Each line of the data below should be repeated exactly.

[EXCERPTED DATA — start]

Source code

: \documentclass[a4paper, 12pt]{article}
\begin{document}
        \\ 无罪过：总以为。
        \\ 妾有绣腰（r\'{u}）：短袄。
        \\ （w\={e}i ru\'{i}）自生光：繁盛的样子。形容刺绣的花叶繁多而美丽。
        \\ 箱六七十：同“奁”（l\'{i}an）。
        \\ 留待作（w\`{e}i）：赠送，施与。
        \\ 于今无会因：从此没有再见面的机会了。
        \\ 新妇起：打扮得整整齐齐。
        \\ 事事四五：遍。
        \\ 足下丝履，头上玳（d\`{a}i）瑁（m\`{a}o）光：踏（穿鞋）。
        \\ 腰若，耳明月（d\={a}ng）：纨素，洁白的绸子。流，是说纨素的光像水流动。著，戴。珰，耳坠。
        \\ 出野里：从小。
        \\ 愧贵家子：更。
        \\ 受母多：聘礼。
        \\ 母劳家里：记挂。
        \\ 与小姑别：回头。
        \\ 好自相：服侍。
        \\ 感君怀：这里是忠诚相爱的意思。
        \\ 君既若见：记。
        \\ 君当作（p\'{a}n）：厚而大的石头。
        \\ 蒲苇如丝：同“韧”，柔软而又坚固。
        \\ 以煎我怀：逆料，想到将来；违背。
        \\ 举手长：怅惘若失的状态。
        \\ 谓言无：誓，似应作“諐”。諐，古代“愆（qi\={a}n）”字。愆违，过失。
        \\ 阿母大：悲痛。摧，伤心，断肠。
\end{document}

[EXCERPTED DATA — finish]

ANSWER FOR THE TASK:
Source code

: \documentclass[a4paper, 12pt]{article}
\begin{document}
        \\ 无罪过：总以为。
        \\ 妾有绣腰（r\'{u}）：短袄。
        \\ （w\={e}i ru\'{i}）自生光：繁盛的样子。形容刺绣的花叶繁多而美丽。
        \\ 箱六七十：同“奁”（l\'{i}an）。
        \\ 留待作（w\`{e}i）：赠送，施与。
        \\ 于今无会因：从此没有再见面的机会了。
        \\ 新妇起：打扮得整整齐齐。
        \\ 事事四五：遍。
        \\ 足下丝履，头上玳（d\`{a}i）瑁（m\`{a}o）光：踏（穿鞋）。
        \\ 腰若，耳明月（d\={a}ng）：纨素，洁白的绸子。流，是说纨素的光像水流动。著，戴。珰，耳坠。
        \\ 出野里：从小。
        \\ 愧贵家子：更。
        \\ 受母多：聘礼。
        \\ 母劳家里：记挂。
        \\ 与小姑别：回头。
        \\ 好自相：服侍。
        \\ 感君怀：这里是忠诚相爱的意思。
        \\ 君既若见：记。
        \\ 君当作（p\'{a}n）：厚而大的石头。
        \\ 蒲苇如丝：同“韧”，柔软而又坚固。
        \\ 以煎我怀：逆料，想到将来；违背。
        \\ 举手长：怅惘若失的状态。
        \\ 谓言无：誓，似应作“諐”。諐，古代“愆（qi\={a}n）”字。愆违，过失。
        \\ 阿母大：悲痛。摧，伤心，断肠。
\end{document}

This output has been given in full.